Levamisole causes a serious idiosyncratic reaction such as bone-marrow suppression, resulting in leucopenia, neutropenia, or agranulocytosis [13]. Typical cutaneous manifestations of levamisole toxicity are painful palpable purpura and hemorrhagic bullae [2, 3], reportedly developing within 24 h of the last cocaine use [5]. The external ears including ear lobes, cheeks and nasal tips are commonly affected sites. Confluent palpable purpuric cutaneous patches with or without retiform formation are frequently seen and involve the extremities, chest and abdomen [3]. Common laboratory findings include leukopenia, neutropenia, agranulocytosis, and positive ANA, anti-double-stranded DNA, lupus anticoagulants and ANCA antibodies [13]. One of the ANCA antibodies directed against human neutrophil elastase (HNE) is proposed to be used as a diagnostic marker due to its high sensitivity and specificity for levamisole-induced vasculitis, and the test can distinguish this disease from classic ANCA-associated vasculitis [3, 5]. Detection of levamisole in urine or blood by using advanced gas chromatography/mass spectrometry can be performed within 48 h of last use (the half-life of levamisole is 5.6 h), but the test is expensive and not widely available [3]. In a patient known to have used cocaine presenting with classic cutaneous lesions, detection of levamisole, however, is not required to make the diagnosis of this syndrome [5]. Histopathologic examination of the skin lesions typically shows distinctive features ranging from immune complex-mediated leukocytoclastic and thrombotic vasculitis to vascular occlusive disease without true vasculitis [2, 3]. Treatment is usually supportive, cessation of cocaine use and a short course of corticosteroids.

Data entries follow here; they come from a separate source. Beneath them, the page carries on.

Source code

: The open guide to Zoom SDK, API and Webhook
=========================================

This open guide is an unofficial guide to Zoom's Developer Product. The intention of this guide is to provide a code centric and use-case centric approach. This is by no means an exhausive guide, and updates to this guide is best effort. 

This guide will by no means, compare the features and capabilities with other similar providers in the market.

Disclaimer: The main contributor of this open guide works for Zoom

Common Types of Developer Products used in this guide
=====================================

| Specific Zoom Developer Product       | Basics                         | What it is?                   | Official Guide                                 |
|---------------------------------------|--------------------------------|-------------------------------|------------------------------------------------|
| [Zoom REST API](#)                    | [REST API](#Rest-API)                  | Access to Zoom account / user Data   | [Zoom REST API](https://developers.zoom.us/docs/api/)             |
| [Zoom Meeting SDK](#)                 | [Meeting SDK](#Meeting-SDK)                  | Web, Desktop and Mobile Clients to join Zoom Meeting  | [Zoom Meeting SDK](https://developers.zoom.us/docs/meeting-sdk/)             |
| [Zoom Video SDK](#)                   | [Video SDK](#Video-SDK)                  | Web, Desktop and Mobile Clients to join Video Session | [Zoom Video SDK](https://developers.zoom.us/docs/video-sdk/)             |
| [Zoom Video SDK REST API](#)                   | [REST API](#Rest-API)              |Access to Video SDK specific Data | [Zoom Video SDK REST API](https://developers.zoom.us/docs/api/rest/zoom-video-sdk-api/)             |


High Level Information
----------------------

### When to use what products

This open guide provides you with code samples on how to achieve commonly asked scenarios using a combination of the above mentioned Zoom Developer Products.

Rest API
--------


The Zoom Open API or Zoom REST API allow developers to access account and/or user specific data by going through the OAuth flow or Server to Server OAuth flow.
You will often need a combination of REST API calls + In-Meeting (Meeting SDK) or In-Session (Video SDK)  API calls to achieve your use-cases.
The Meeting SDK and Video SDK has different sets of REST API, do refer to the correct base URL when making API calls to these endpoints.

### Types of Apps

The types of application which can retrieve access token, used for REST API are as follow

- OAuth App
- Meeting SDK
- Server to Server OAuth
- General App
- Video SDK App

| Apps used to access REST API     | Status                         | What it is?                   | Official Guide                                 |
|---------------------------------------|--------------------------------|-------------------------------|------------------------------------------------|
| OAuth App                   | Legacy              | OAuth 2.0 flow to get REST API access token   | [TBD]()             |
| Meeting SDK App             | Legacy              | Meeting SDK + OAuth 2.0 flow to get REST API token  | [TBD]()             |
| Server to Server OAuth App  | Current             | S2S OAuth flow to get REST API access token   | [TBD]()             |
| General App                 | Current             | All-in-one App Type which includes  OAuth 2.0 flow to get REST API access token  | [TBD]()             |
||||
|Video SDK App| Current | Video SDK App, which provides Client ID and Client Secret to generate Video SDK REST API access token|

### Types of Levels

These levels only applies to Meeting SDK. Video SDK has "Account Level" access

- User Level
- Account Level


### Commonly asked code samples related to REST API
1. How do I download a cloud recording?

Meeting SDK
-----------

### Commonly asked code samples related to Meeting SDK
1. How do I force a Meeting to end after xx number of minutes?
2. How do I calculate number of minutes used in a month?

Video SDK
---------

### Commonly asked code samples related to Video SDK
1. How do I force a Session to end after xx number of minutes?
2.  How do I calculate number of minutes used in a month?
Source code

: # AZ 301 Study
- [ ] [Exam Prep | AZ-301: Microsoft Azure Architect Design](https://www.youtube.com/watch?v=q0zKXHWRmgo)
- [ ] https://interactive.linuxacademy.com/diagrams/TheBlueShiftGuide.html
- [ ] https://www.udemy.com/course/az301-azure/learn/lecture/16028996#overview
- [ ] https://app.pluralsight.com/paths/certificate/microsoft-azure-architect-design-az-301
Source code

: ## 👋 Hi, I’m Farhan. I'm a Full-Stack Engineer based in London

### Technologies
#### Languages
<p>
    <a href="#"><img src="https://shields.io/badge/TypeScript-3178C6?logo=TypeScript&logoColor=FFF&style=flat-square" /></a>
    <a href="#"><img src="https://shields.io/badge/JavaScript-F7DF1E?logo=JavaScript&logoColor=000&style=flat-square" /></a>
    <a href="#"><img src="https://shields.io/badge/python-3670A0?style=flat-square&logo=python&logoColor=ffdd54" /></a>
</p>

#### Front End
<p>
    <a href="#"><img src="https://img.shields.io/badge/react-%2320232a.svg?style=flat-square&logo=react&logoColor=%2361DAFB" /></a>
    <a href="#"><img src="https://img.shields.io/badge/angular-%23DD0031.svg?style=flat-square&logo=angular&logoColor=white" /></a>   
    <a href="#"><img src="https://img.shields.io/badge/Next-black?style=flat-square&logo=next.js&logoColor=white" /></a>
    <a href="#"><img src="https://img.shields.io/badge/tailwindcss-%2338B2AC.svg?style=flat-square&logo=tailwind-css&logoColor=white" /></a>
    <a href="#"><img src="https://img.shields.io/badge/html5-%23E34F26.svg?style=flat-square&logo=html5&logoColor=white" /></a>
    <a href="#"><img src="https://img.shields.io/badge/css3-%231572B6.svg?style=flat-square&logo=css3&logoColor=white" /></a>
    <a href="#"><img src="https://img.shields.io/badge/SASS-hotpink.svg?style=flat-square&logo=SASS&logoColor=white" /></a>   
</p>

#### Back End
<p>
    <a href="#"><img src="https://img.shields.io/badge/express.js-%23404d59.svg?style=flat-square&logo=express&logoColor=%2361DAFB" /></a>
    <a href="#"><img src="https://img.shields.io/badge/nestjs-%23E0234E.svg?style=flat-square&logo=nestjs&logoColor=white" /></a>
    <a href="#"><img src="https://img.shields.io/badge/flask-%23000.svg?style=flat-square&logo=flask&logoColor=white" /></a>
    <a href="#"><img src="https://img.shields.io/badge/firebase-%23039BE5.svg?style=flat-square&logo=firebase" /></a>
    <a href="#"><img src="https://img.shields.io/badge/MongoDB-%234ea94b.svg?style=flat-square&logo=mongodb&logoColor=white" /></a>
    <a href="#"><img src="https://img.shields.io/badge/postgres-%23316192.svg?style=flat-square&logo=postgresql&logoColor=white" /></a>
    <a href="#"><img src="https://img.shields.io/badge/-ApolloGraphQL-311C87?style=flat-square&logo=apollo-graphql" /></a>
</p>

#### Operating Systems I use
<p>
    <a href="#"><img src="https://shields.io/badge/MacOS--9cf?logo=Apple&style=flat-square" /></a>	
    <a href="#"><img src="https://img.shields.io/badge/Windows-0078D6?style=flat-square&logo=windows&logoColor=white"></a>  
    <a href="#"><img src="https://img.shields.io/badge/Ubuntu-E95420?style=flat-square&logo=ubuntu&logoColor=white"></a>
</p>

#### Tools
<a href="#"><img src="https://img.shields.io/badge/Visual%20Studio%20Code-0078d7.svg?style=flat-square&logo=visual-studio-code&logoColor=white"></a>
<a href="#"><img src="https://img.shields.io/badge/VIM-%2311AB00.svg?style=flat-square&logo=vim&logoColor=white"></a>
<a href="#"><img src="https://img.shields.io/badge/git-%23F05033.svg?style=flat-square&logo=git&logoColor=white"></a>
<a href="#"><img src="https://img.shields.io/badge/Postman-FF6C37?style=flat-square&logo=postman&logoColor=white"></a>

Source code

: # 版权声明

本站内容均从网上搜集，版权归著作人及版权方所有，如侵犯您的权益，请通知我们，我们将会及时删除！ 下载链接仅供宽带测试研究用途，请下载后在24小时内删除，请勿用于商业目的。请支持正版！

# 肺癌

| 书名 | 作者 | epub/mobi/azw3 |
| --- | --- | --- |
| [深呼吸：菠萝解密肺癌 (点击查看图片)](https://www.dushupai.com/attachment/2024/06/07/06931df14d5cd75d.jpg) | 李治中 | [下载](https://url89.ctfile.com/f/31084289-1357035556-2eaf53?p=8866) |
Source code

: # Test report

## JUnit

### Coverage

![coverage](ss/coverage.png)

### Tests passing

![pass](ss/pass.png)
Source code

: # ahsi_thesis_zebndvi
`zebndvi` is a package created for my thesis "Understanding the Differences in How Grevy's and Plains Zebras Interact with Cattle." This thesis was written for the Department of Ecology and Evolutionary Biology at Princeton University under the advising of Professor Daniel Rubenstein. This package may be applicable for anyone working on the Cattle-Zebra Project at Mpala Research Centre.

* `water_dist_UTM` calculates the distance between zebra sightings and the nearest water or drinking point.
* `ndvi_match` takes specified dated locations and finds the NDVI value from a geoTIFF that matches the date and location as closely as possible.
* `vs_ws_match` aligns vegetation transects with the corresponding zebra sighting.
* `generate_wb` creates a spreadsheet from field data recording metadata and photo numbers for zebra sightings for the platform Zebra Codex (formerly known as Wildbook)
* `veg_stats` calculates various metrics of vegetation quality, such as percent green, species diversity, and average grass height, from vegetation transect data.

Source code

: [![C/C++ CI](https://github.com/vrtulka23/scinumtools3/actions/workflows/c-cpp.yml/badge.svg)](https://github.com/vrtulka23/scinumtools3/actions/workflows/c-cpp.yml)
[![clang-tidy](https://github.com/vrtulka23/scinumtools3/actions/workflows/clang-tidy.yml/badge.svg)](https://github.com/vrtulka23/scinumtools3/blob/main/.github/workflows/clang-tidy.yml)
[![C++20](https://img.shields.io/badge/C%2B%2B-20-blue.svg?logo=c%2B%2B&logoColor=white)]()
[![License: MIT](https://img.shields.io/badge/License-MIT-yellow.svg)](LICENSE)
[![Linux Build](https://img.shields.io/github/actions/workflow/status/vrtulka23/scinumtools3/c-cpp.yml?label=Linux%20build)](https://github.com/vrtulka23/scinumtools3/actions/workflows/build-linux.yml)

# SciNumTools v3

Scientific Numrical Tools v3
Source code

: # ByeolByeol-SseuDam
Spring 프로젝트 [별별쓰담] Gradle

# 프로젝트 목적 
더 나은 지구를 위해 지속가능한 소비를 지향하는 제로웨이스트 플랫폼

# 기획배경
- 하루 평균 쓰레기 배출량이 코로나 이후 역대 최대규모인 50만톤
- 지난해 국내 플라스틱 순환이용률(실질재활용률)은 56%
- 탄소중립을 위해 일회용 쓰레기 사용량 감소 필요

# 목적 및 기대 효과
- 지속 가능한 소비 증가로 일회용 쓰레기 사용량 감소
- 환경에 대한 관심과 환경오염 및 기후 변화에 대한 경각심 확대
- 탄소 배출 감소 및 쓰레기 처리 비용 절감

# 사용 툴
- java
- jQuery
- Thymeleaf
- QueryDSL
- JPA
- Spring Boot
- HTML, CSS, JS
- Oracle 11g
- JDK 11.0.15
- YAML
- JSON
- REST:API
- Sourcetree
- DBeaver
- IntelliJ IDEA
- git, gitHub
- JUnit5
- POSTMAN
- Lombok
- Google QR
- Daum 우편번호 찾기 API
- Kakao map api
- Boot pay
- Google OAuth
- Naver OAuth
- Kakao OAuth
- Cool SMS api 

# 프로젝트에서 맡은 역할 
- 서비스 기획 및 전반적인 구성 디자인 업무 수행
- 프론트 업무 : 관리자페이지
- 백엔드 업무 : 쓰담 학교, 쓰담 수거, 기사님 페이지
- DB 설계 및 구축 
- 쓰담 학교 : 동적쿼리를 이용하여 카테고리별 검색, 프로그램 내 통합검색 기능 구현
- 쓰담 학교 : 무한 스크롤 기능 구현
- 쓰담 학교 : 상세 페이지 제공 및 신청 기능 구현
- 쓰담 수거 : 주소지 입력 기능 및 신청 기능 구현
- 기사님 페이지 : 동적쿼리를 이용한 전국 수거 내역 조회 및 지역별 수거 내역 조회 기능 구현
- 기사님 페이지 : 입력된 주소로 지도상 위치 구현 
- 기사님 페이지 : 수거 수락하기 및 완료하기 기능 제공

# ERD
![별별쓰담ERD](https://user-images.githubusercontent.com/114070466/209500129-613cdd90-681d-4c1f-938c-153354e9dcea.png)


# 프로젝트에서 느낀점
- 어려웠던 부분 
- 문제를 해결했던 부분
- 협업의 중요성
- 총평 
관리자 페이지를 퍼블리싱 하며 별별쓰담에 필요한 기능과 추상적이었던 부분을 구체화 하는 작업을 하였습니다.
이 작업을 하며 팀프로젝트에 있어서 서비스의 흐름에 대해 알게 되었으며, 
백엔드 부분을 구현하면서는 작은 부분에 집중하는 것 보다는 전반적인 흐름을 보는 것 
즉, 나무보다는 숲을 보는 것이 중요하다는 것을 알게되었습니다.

In conclusion, given that the worldwide high prevalence of illicit cocaine abuse, the practicing clinicians should suspect an exposure to cocaine contaminated with levamisole in patients presenting with a pentad of necrotic skin lesions with a preponderance of ears and nose, retiform purpura, leukopenia/neutropenia, a positive ANCA test and evidence of cutaneous vasculitis on histopathologic examination.